(Beginning of Materials provided)

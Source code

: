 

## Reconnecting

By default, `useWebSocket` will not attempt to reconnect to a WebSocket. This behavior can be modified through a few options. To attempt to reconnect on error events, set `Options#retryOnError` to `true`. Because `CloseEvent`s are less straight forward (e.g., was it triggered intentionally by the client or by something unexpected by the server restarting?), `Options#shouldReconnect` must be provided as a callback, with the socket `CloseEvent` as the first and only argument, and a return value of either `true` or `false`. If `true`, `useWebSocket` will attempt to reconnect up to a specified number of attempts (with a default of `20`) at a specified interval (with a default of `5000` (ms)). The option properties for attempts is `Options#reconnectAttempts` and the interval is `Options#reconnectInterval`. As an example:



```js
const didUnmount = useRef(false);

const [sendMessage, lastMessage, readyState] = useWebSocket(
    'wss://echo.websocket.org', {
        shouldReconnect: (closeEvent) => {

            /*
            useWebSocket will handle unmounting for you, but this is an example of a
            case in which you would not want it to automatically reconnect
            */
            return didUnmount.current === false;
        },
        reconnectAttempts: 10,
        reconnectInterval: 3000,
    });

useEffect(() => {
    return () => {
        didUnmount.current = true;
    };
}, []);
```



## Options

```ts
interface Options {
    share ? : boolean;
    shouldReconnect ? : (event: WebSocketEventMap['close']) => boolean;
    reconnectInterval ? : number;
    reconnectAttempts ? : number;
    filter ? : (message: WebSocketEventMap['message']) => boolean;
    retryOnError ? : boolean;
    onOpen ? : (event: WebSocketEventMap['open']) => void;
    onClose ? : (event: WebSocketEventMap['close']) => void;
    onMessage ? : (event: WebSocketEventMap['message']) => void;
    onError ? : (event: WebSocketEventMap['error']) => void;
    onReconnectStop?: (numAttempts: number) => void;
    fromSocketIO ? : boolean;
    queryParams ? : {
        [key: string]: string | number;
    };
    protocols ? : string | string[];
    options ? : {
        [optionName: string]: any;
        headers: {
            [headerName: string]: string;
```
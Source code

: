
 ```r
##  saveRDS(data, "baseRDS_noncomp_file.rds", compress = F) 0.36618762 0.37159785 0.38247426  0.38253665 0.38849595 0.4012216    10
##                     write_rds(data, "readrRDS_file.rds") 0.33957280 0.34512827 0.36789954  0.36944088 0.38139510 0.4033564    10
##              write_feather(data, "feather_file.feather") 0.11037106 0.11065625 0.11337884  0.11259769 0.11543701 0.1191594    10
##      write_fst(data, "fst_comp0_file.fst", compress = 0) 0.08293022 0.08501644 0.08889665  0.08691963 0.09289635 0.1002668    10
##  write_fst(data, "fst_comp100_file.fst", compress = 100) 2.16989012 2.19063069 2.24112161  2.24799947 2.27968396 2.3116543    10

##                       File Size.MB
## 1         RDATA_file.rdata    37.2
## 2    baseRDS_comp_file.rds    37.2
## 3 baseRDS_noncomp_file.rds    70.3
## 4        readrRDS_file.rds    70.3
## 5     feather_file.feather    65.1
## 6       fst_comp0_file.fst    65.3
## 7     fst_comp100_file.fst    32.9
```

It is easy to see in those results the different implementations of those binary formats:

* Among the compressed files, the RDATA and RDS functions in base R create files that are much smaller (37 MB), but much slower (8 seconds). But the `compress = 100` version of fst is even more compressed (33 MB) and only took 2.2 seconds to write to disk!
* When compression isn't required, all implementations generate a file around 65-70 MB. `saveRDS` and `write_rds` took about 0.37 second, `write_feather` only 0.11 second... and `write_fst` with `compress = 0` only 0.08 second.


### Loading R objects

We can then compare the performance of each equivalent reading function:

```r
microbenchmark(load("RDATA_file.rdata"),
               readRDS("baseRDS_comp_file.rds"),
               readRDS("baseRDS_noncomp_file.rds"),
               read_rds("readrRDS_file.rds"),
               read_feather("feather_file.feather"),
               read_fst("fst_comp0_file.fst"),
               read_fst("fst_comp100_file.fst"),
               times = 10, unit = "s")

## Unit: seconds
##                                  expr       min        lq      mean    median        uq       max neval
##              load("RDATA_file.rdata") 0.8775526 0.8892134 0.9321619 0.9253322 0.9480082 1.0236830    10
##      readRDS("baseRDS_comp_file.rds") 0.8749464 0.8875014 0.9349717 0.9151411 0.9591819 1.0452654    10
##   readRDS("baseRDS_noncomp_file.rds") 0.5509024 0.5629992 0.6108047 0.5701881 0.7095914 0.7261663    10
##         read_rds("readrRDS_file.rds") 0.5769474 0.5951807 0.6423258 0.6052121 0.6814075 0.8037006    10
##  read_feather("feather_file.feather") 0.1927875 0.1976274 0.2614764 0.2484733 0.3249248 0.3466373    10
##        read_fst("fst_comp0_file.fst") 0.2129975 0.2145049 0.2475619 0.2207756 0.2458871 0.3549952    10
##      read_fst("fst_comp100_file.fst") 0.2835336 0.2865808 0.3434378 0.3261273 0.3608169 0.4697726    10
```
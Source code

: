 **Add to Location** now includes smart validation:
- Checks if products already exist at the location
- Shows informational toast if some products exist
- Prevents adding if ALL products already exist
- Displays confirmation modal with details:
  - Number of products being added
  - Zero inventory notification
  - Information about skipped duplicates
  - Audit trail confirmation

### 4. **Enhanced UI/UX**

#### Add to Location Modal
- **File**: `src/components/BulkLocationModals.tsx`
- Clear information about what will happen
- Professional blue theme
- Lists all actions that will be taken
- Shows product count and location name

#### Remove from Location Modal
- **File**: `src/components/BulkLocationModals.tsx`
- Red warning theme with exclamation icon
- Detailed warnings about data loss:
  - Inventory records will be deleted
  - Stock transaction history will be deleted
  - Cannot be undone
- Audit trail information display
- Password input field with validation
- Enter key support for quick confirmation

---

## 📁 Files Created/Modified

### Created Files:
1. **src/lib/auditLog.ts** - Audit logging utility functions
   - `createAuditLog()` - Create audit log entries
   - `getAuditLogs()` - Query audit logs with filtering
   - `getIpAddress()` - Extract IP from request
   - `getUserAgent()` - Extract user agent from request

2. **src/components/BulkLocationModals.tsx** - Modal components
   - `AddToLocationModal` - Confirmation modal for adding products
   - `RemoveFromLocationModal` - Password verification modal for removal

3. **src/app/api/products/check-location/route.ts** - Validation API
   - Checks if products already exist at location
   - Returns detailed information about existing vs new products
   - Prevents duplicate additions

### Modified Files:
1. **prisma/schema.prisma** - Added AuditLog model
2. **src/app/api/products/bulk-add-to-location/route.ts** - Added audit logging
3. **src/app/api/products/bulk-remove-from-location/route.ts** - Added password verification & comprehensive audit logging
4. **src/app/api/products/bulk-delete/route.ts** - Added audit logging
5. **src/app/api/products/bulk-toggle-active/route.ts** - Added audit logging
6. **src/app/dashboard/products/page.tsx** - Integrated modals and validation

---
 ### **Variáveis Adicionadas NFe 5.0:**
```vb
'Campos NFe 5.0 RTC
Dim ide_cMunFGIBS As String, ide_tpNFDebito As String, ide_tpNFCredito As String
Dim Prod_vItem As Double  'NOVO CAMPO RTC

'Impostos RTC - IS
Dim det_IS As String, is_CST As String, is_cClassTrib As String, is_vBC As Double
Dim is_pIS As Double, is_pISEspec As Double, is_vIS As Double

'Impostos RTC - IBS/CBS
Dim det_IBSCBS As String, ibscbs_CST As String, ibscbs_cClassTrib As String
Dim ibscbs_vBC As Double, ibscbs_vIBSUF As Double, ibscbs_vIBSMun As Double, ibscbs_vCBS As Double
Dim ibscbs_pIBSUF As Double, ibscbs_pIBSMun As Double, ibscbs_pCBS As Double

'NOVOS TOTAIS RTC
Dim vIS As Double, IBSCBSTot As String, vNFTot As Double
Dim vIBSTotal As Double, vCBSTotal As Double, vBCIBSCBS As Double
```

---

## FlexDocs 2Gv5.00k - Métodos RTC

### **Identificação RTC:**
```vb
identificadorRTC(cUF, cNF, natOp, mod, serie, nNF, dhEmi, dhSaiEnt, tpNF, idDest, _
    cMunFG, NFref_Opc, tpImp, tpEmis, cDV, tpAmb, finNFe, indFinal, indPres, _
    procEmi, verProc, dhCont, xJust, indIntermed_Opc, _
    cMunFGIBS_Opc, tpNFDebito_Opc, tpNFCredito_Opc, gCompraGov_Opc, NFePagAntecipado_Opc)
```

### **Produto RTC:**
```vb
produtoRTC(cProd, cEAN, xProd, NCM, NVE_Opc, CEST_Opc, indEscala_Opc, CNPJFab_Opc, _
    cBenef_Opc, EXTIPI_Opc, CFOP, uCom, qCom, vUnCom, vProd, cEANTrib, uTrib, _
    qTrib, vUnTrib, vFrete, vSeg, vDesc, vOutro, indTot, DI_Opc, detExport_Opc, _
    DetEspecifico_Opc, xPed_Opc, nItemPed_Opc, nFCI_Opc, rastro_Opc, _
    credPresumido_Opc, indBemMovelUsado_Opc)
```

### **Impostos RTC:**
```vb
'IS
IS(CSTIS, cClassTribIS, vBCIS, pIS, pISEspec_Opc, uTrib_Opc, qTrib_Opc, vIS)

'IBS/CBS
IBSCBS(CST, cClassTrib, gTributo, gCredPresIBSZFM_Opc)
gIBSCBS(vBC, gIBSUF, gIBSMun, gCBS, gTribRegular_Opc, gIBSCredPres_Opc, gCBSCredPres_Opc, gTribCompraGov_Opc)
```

(End of Materials provided)

## Assignment
Word for word, restate the lines above from the line containing "- Information about skipped duplicates" through the line containing "- Checks if products already exist at location", with both included and nothing else.

## Response to the task
  - Information about skipped duplicates
  - Audit trail confirmation

### 4. **Enhanced UI/UX**

#### Add to Location Modal
- **File**: `src/components/BulkLocationModals.tsx`
- Clear information about what will happen
- Professional blue theme
- Lists all actions that will be taken
- Shows product count and location name

#### Remove from Location Modal
- **File**: `src/components/BulkLocationModals.tsx`
- Red warning theme with exclamation icon
- Detailed warnings about data loss:
  - Inventory records will be deleted
  - Stock transaction history will be deleted
  - Cannot be undone
- Audit trail information display
- Password input field with validation
- Enter key support for quick confirmation

---

## 📁 Files Created/Modified

### Created Files:
1. **src/lib/auditLog.ts** - Audit logging utility functions
   - `createAuditLog()` - Create audit log entries
   - `getAuditLogs()` - Query audit logs with filtering
   - `getIpAddress()` - Extract IP from request
   - `getUserAgent()` - Extract user agent from request

2. **src/components/BulkLocationModals.tsx** - Modal components
   - `AddToLocationModal` - Confirmation modal for adding products
   - `RemoveFromLocationModal` - Password verification modal for removal

3. **src/app/api/products/check-location/route.ts** - Validation API
   - Checks if products already exist at location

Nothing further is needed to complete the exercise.